*** Block opens ***

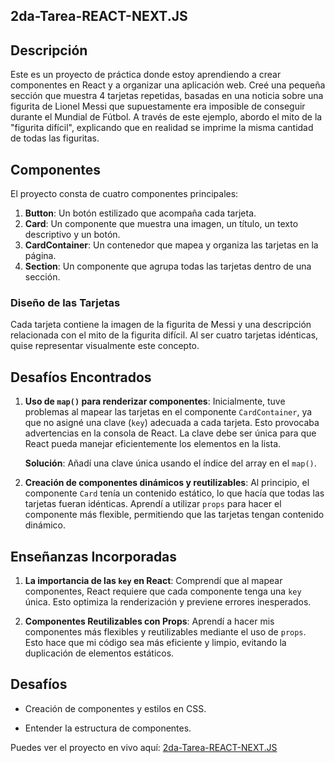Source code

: ## 2da-Tarea-REACT-NEXT.JS

## Descripción

Este es un proyecto de práctica donde estoy aprendiendo a crear componentes en React y a organizar una aplicación web. Creé una pequeña sección que muestra 4 tarjetas repetidas, basadas en una noticia sobre una figurita de Lionel Messi que supuestamente era imposible de conseguir durante el Mundial de Fútbol. A través de este ejemplo, abordo el mito de la "figurita difícil", explicando que en realidad se imprime la misma cantidad de todas las figuritas.

## Componentes

El proyecto consta de cuatro componentes principales:

1. **Button**: Un botón estilizado que acompaña cada tarjeta.
2. **Card**: Un componente que muestra una imagen, un título, un texto descriptivo y un botón.
3. **CardContainer**: Un contenedor que mapea y organiza las tarjetas en la página.
4. **Section**: Un componente que agrupa todas las tarjetas dentro de una sección.

### Diseño de las Tarjetas

Cada tarjeta contiene la imagen de la figurita de Messi y una descripción relacionada con el mito de la figurita difícil. Al ser cuatro tarjetas idénticas, quise representar visualmente este concepto.

## Desafíos Encontrados

1. **Uso de `map()` para renderizar componentes**:
   Inicialmente, tuve problemas al mapear las tarjetas en el componente `CardContainer`, ya que no asigné una clave (`key`) adecuada a cada tarjeta. Esto provocaba advertencias en la consola de React. La clave debe ser única para que React pueda manejar eficientemente los elementos en la lista.

   **Solución**: Añadí una clave única usando el índice del array en el `map()`.

2. **Creación de componentes dinámicos y reutilizables**:
   Al principio, el componente `Card` tenía un contenido estático, lo que hacía que todas las tarjetas fueran idénticas. Aprendí a utilizar `props` para hacer el componente más flexible, permitiendo que las tarjetas tengan contenido dinámico.

## Enseñanzas Incorporadas

1. **La importancia de las `key` en React**:
   Comprendí que al mapear componentes, React requiere que cada componente tenga una `key` única. Esto optimiza la renderización y previene errores inesperados.

2. **Componentes Reutilizables con Props**:
   Aprendí a hacer mis componentes más flexibles y reutilizables mediante el uso de `props`. Esto hace que mi código sea más eficiente y limpio, evitando la duplicación de elementos estáticos.

## Desafíos

- Creación de componentes y estilos en CSS.

- Entender la estructura de componentes.

Puedes ver el proyecto en vivo aquí: [2da-Tarea-REACT-NEXT.JS](https://2da-tarea-react-next-js.vercel.app/)

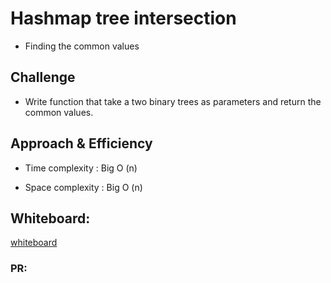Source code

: # Hashmap tree intersection

- Finding the common values

## Challenge

- Write function that take a two binary trees as parameters and return the common values.


## Approach & Efficiency

- Time complexity : Big O (n)

- Space complexity : Big O (n)


## Whiteboard:

[whiteboard](https://miro.com/welcomeonboard/TFAzQktpOFk0UWdsRjFGTXB5SDQ3b1BldzhXQk43WmFadHpnWU1ZUlZCdFB3aHNpNjJ5RHNLU2liRUMxZTRTSHwzMDc0NDU3MzYxNzU4NzExMTcx)

### PR:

*** Block closes ***

* WHAT IS EXPECTED:
Every line of the records above where the string "https" is found should be copied.

* TASK RESULT:
Puedes ver el proyecto en vivo aquí: [2da-Tarea-REACT-NEXT.JS](https://2da-tarea-react-next-js.vercel.app/)
[whiteboard](https://miro.com/welcomeonboard/TFAzQktpOFk0UWdsRjFGTXB5SDQ3b1BldzhXQk43WmFadHpnWU1ZUlZCdFB3aHNpNjJ5RHNLU2liRUMxZTRTSHwzMDc0NDU3MzYxNzU4NzExMTcx)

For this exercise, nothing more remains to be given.